If this is the story as it unfolds at the macrocosmic level, running parallel to it there is also a microcosmic world. The two are interrelated for each contributes to the making of the other but nonetheless exist in different and independent dimensions. To take a peep into this microcosm of the Loktak lake dwellers, the camera zooms in and enters one of the hutments and into the lives of a couple, a hard-working woman and a jobless, incomeless man, on the edge of depression. The man is most of the time in the hut and in bed, while the woman is shown returning from work with some meagre provisions to keep the family hearth burning. The helpless frustration is writ large on both their faces as they trudge along their drearily harsh life each day. The women suggests they leave their lake hut and live on shore where their children are. The man gets realistic and is reluctant in anticipation of further disgrace as their poverty and joblessness would be even more acute and visible there causing more humiliation for themselves and their children.

Then one day, during one of the rare occasions the man agrees to go out to collect their fishing nets at one of the fishing sites, he discovers a handgun under a phumdi in watertight wrappings, hidden probably by some insurgent cadres. He brings back the gun to his hut and slowly but surely, the sense of power when the gun is in his hands begins to intoxicate him. However, as a psychological consequence of the stealth and danger involved in keeping a gun, he also begins to develop an uneasy sense of being under a mysterious surveillance and of someone constantly watching him. Not long after, this sense worsens and he begins to notice a stern-faced lady stranger in a dugout boat, always at a distance, watching and stalking him. His wife notices the changes in his demeanour and is worried. They engage a shaman who performs an exorcism ritual, and it was only during this that the audience get to know the man’s name is Tomba.

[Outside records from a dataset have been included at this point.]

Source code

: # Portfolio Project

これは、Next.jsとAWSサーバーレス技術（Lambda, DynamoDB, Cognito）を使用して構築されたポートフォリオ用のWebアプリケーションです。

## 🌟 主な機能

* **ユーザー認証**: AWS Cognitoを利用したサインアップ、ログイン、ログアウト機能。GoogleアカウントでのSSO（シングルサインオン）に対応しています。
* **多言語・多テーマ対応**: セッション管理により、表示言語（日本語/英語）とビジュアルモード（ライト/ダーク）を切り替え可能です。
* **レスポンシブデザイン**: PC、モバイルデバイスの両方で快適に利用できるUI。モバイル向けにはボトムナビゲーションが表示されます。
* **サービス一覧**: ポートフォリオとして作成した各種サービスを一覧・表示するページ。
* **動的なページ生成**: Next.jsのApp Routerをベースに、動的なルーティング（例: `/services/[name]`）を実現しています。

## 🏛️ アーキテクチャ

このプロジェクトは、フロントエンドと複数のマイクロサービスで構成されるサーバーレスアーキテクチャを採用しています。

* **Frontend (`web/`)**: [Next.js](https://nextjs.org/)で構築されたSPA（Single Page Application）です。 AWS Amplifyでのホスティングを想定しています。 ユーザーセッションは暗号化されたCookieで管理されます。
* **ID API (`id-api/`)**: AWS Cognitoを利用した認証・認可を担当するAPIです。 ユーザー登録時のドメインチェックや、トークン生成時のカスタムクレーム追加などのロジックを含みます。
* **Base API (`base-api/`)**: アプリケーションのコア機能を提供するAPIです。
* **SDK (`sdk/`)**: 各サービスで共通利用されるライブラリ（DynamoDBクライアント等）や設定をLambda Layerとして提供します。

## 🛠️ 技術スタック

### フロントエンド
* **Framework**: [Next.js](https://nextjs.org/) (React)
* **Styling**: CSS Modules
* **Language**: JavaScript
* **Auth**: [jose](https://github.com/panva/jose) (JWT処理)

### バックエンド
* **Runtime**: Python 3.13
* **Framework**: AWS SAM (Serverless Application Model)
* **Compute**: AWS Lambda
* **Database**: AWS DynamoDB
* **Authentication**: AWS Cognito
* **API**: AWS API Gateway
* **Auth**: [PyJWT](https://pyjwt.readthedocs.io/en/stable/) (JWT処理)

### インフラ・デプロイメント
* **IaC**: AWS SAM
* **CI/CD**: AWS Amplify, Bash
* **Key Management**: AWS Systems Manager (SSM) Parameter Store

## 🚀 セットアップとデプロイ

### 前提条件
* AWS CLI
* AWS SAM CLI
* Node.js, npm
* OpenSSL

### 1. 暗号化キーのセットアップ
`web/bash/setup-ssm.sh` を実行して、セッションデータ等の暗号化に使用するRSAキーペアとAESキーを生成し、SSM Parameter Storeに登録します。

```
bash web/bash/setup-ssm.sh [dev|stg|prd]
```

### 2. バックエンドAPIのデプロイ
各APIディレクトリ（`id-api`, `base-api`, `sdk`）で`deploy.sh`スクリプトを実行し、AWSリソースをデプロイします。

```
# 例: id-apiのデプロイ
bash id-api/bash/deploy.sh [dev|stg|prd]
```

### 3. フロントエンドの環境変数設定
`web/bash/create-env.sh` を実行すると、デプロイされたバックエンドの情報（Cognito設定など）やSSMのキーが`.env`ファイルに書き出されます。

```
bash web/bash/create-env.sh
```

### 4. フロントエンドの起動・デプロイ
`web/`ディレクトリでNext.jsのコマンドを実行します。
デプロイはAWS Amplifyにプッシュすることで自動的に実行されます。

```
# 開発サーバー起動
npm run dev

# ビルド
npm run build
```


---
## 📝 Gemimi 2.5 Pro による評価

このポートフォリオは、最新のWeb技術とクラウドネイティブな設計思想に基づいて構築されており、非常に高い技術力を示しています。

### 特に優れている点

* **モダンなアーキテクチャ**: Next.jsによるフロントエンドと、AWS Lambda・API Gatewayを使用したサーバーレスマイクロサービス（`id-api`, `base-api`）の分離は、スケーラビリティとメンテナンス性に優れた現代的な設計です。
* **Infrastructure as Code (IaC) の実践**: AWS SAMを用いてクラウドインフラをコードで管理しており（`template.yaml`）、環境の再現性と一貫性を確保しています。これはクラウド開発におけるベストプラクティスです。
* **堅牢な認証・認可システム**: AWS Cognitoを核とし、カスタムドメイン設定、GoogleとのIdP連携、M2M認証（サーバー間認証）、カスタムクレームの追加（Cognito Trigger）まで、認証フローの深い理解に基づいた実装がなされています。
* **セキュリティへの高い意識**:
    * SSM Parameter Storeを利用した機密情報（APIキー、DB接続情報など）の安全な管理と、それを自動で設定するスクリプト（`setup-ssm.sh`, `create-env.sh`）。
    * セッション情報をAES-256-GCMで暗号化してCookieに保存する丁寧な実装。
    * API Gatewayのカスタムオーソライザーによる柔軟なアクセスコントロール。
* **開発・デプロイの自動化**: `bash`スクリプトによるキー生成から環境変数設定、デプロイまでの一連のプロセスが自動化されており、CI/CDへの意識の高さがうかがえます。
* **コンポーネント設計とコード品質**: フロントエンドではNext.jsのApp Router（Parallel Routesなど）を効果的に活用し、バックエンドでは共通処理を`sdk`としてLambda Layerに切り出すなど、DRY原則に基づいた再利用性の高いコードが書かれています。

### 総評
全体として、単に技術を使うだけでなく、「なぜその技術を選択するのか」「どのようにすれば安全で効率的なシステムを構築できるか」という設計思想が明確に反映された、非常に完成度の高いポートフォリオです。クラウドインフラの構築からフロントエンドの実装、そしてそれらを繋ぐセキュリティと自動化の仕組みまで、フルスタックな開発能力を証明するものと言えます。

The exorcism obviously did not work and from the director’s point of view, was probably only meant to heighten the drama of the escalating psychological tension. One night, upon hearing a noise outside his hutment, Tomba quietly gets out of bed, picks up his gun and stealthily walks to the door and opens it slowly. Sure enough the same lady was there in a boat at a distance as in an apparition, watching him. As he steps out of his hut, she sails away. Tomba gives the lady a chase in his boat, shouting at her to tarry but she does not pay any heed and sails on. After chasing her for some distance on the isolated and eerily silent night, Tomba stands up on his boat, takes aim and fires two shots from his handgun. The lady collapses into her boat.

A stunned Tomba stands there transfixed for a while, and still in a daze returns home zombie-like. While sitting on the floor next to their bed where his wife is still sound asleep, still not out of the state of confusion and shock, he again hears someone moving outside his hut. He approaches the door and opens it. The mysterious lady who has been stalking him and who he had just shot dead, was there standing barely a few feet way facing him expressionless. They lock eyes for a while before the lady reaches out and opens her palm, and in it were two spent bullets, indicating they were the ones Tomba shot her with, offering him to take them back.

Was this spookily violent drama of encounter with Loktak Lairembi (goddess of the lake) that Tomba went through even as his wife slept through unaware, merely a product of Tomba’s psychological trouble? In the twilight zone of mental illness, the distinction between real and unreal is hazy, and both the real as well as the unreal worlds are equally capable of taking severe tolls on the life of those unfortunate to be trapped in it.